TASK TO COMPLETE :: Output exactly the lines between the line that contains "2: In the trainer, select" and the last line of the material, counting both.

DATA PROVIDED ::

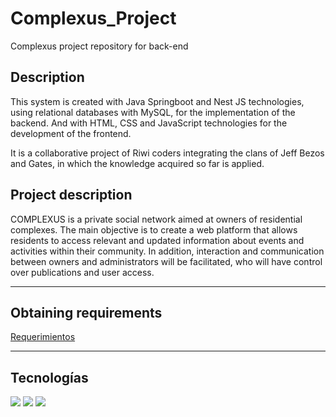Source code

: # Complexus_Project
Complexus project repository for back-end

## Description
This system is created with Java Springboot and Nest JS technologies, using relational databases with MySQL, for the implementation of the backend. And with HTML, CSS and JavaScript technologies for the development of the frontend.

It is a collaborative project of Riwi coders integrating the clans of Jeff Bezos and Gates, in which the knowledge acquired so far is applied.

## Project description
COMPLEXUS is a private social network aimed at owners of residential complexes. The main objective is to create a web platform that allows residents to access relevant and updated information about events and activities within their community. In addition, interaction and communication between owners and administrators will be facilitated, who will have control over publications and user access.


______________________________________________________________________________________________________________________________________________________________________________________________


## Obtaining requirements
 <a href="https://docs.google.com/document/d/1PYJSq65gLmAED-FeUPmWEIK_hYmlRZaDlMunQ5DGI2M/edit">Requerimientos</a>
______________________________________________________________________________________________________________________________________________________________________________________________

 ## Tecnologías
 <img src="https://miro.medium.com/v2/resize:fit:1100/format:webp/1*2XrX0fP0htyTCah7AglTig.jpeg" style="width:33%, heigth:33%">
 
  <img src="https://miro.medium.com/v2/resize:fit:750/format:webp/1*_ovMcBbTlga_Yw_CJOTsJg.png" style="width:33%, heigth:33%">
  
  <img src="https://www.svgrepo.com/show/303251/mysql-logo.svg" style="width:33%, heigth:33%">
 
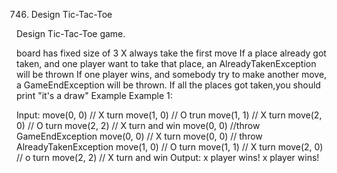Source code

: 746. Design Tic-Tac-Toe

Design Tic-Tac-Toe game.

board has fixed size of 3
X always take the first move
If a place already got taken, and one player want to take that place,
an AlreadyTakenException will be thrown
If one player wins, and somebody try to make another move, a GameEndException will be thrown.
If all the places got taken,you should print "it's a draw"
Example
Example 1:

Input:
move(0, 0) // X turn
move(1, 0) // O trun 
move(1, 1) // X turn
move(2, 0) // O turn
move(2, 2) // X turn and win
move(0, 0)  //throw GameEndException
move(0, 0) // X turn
move(0, 0) // throw AlreadyTakenException
move(1, 0) // O turn
move(1, 1) // X turn
move(2, 0) // o turn
move(2, 2) // X turn and win
Output:
x player wins!
x player wins!
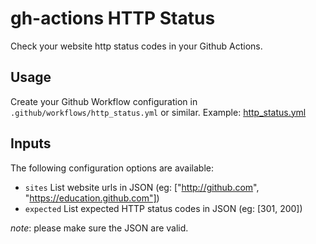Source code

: # gh-actions HTTP Status
Check your website http status codes in your Github Actions.

## Usage

Create your Github Workflow configuration in `.github/workflows/http_status.yml` or similar.
Example: [http_status.yml](.github/workflows/http_status.yml)

## Inputs


The following configuration options are available:

* `sites` List website urls in JSON (eg: ["http://github.com", "https://education.github.com"])
* `expected` List expected HTTP status codes in JSON (eg: [301, 200])

*note*: please make sure the JSON are valid.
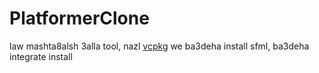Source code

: # PlatformerClone

law mashta8alsh 3alla tool, nazl [vcpkg](https://vcpkg.io/en/index.html) we ba3deha install sfml, ba3deha integrate install
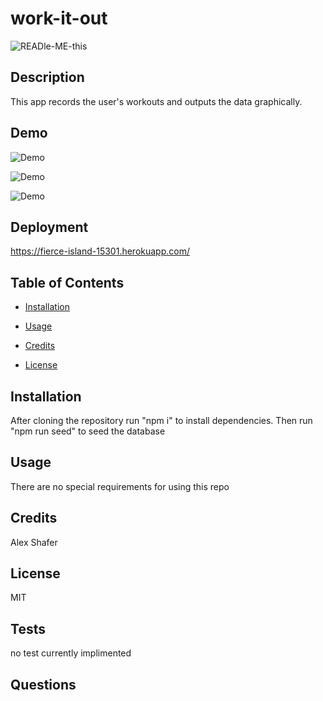 # work-it-out

![READle-ME-this](https://img.shields.io/github/last-commit/AlexShafer/work-it-out)

## Description

This app records the user's workouts and outputs the data graphically.

## Demo

![Demo](/demo/demo1.jpeg)

![Demo](/demo/demo2.jpeg)

![Demo](/demo/demo3.jpeg)

## Deployment

https://fierce-island-15301.herokuapp.com/

## Table of Contents

* [Installation](#installation)

* [Usage](#usage)

* [Credits](#credits)

* [License](#license)

## Installation

After cloning the repository run "npm i" to install dependencies. Then run "npm run seed" to seed the database

## Usage

There are no special requirements for using this repo

## Credits

Alex Shafer

## License

MIT

## Tests

no test currently implimented

## Questions

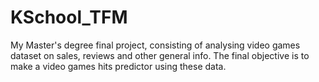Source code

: # KSchool_TFM
My Master's degree final project, consisting of analysing video games dataset on sales, reviews and other general info. The final objective is to make a video games hits predictor using these data. 
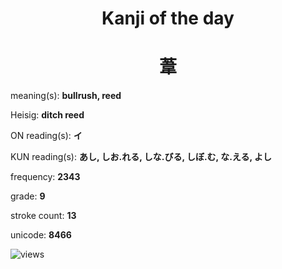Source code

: <h1 align="center">Kanji of the day</h1>
<h1 align="center">葦</h1>
<p align="left">meaning(s): <b>bullrush, reed</b></p>
<p align="left">Heisig: <b>ditch reed</b></p>
<p align="left">ON reading(s): <b>イ</b></p>
<p align="left">KUN reading(s): <b>あし, しお.れる, しな.びる, しぼ.む, な.える, よし</b></p>
<p align="left">frequency: <b>2343</b></p>
<p align="left">grade: <b>9</b></p>
<p align="left">stroke count: <b>13</b></p>
<p align="left">unicode: <b>8466</b></p>
<p align="left"><img src="https://komarev.com/ghpvc/?username=tristanwagner-kanjioftheday&label=Views&color=0e75b6&style=flat" alt="views"/></p>
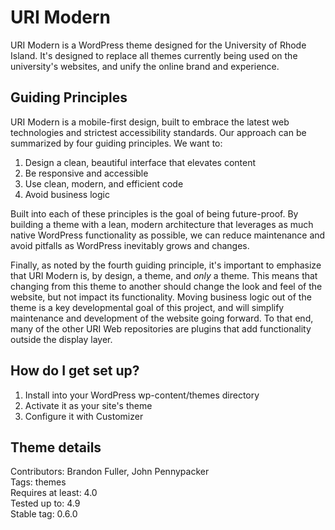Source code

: # URI Modern

URI Modern is a WordPress theme designed for the University of Rhode Island. It's designed to replace all themes currently being used on the university's websites, and unify the online brand and experience. 

## Guiding Principles

URI Modern is a mobile-first design, built to embrace the latest web technologies and strictest accessibility standards. Our approach can be summarized by four guiding principles. We want to:

1. Design a clean, beautiful interface that elevates content
2. Be responsive and accessible
3. Use clean, modern, and efficient code
4. Avoid business logic

Built into each of these principles is the goal of being future-proof.  By building a theme with a lean, modern architecture that leverages as much native WordPress functionality as possible, we can reduce maintenance and avoid pitfalls as WordPress inevitably grows and changes.

Finally, as noted by the fourth guiding principle, it's important to emphasize that URI Modern is, by design, a theme, and *only* a theme.  This means that changing from this theme to another should change the look and feel of the website, but not impact its functionality.  Moving business logic out of the theme is a key developmental goal of this project, and will simplify maintenance and development of the website going forward.  To that end, many of the other URI Web repositories are plugins that add functionality outside the display layer.

## How do I get set up?

1. Install into your WordPress wp-content/themes directory
2. Activate it as your site's theme
3. Configure it with Customizer

## Theme details

Contributors: Brandon Fuller, John Pennypacker  
Tags: themes  
Requires at least: 4.0  
Tested up to: 4.9  
Stable tag: 0.6.0  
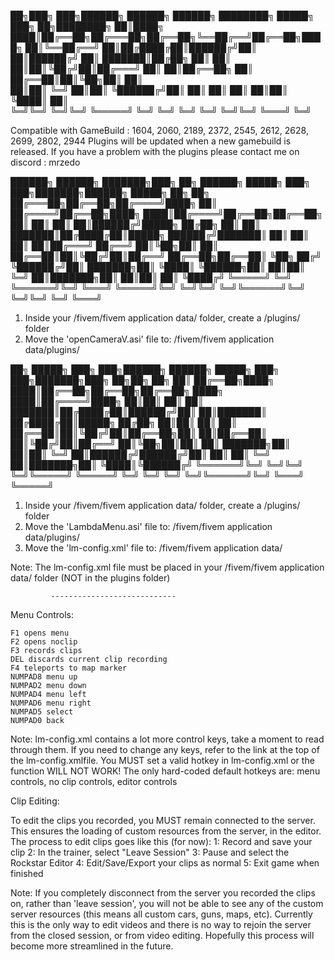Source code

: ██╗███╗   ███╗██████╗  ██████╗ ██████╗ ████████╗ █████╗ ███╗   ██╗████████╗
██║████╗ ████║██╔══██╗██╔═══██╗██╔══██╗╚══██╔══╝██╔══██╗████╗  ██║╚══██╔══╝
██║██╔████╔██║██████╔╝██║   ██║██████╔╝   ██║   ███████║██╔██╗ ██║   ██║   
██║██║╚██╔╝██║██╔═══╝ ██║   ██║██╔══██╗   ██║   ██╔══██║██║╚██╗██║   ██║   
██║██║ ╚═╝ ██║██║     ╚██████╔╝██║  ██║   ██║   ██║  ██║██║ ╚████║   ██║   
╚═╝╚═╝     ╚═╝╚═╝      ╚═════╝ ╚═╝  ╚═╝   ╚═╝   ╚═╝  ╚═╝╚═╝  ╚═══╝   ╚═╝   
                                                                    
Compatible with GameBuild : 1604, 2060, 2189, 2372, 2545, 2612, 2628, 2699, 2802, 2944
Plugins will be updated when a new gamebuild is released.
If you have a problem with the plugins please contact me on discord : mrzedo


 ██████╗ ██████╗ ███████╗███╗   ██╗     ██████╗ █████╗ ███╗   ███╗███████╗██████╗  █████╗     ██╗   ██╗
██╔═══██╗██╔══██╗██╔════╝████╗  ██║    ██╔════╝██╔══██╗████╗ ████║██╔════╝██╔══██╗██╔══██╗    ██║   ██║
██║   ██║██████╔╝█████╗  ██╔██╗ ██║    ██║     ███████║██╔████╔██║█████╗  ██████╔╝███████║    ██║   ██║
██║   ██║██╔═══╝ ██╔══╝  ██║╚██╗██║    ██║     ██╔══██║██║╚██╔╝██║██╔══╝  ██╔══██╗██╔══██║    ╚██╗ ██╔╝
╚██████╔╝██║     ███████╗██║ ╚████║    ╚██████╗██║  ██║██║ ╚═╝ ██║███████╗██║  ██║██║  ██║     ╚████╔╝ 
 ╚═════╝ ╚═╝     ╚══════╝╚═╝  ╚═══╝     ╚═════╝╚═╝  ╚═╝╚═╝     ╚═╝╚══════╝╚═╝  ╚═╝╚═╝  ╚═╝      ╚═══╝  
                                                                                                       
1. Inside your /fivem/fivem application data/ folder, create a /plugins/ folder
2. Move the 'openCameraV.asi' file to: /fivem/fivem application data/plugins/


██╗      █████╗ ███╗   ███╗██████╗ ██████╗  █████╗     ███╗   ███╗███████╗███╗   ██╗██╗   ██╗
██║     ██╔══██╗████╗ ████║██╔══██╗██╔══██╗██╔══██╗    ████╗ ████║██╔════╝████╗  ██║██║   ██║
██║     ███████║██╔████╔██║██████╔╝██║  ██║███████║    ██╔████╔██║█████╗  ██╔██╗ ██║██║   ██║
██║     ██╔══██║██║╚██╔╝██║██╔══██╗██║  ██║██╔══██║    ██║╚██╔╝██║██╔══╝  ██║╚██╗██║██║   ██║
███████╗██║  ██║██║ ╚═╝ ██║██████╔╝██████╔╝██║  ██║    ██║ ╚═╝ ██║███████╗██║ ╚████║╚██████╔╝
╚══════╝╚═╝  ╚═╝╚═╝     ╚═╝╚═════╝ ╚═════╝ ╚═╝  ╚═╝    ╚═╝     ╚═╝╚══════╝╚═╝  ╚═══╝ ╚═════╝ 
                                                                                            
1. Inside your /fivem/fivem application data/ folder, create a /plugins/ folder
2. Move the 'LambdaMenu.asi' file to: /fivem/fivem application data/plugins/
3. Move the 'lm-config.xml' file to: /fivem/fivem application data/

Note: The lm-config.xml file must be placed in your /fivem/fivem application data/ folder (NOT in the plugins folder)

             ----------------------------

Menu Controls:

    F1 opens menu
    F2 opens noclip
    F3 records clips
    DEL discards current clip recording
    F4 teleports to map marker
    NUMPAD8 menu up
    NUMPAD2 menu down
    NUMPAD4 menu left
    NUMPAD6 menu right
    NUMPAD5 select
    NUMPAD0 back

Note: lm-config.xml contains a lot more control keys, take a moment to read through them. If you need to change any keys, refer to the link at the top of the lm-config.xmlfile.
You MUST set a valid hotkey in lm-config.xml or the function WILL NOT WORK! 
The only hard-coded default hotkeys are:  menu controls, no clip controls, editor controls

Clip Editing:

To edit the clips you recorded, you MUST remain connected to the server. This ensures the loading of custom
resources from the server, in the editor. The process to edit clips goes like this (for now):
1: Record and save your clip
2: In the trainer, select "Leave Session"
3: Pause and select the Rockstar Editor
4: Edit/Save/Export your clips as normal
5: Exit game when finished

Note: If you completely disconnect from the server you recorded the clips on, rather than 'leave session',
you will not be able to see any of the custom server resources (this means all custom cars, guns, maps, etc).
Currently this is the only way to edit videos and there is no way to rejoin the server from the closed session,
or from video editing. Hopefully this process will become more streamlined in the future.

OUTPUT ::
2: In the trainer, select "Leave Session"
3: Pause and select the Rockstar Editor
4: Edit/Save/Export your clips as normal
5: Exit game when finished

Note: If you completely disconnect from the server you recorded the clips on, rather than 'leave session',
you will not be able to see any of the custom server resources (this means all custom cars, guns, maps, etc).
Currently this is the only way to edit videos and there is no way to rejoin the server from the closed session,
or from video editing. Hopefully this process will become more streamlined in the future.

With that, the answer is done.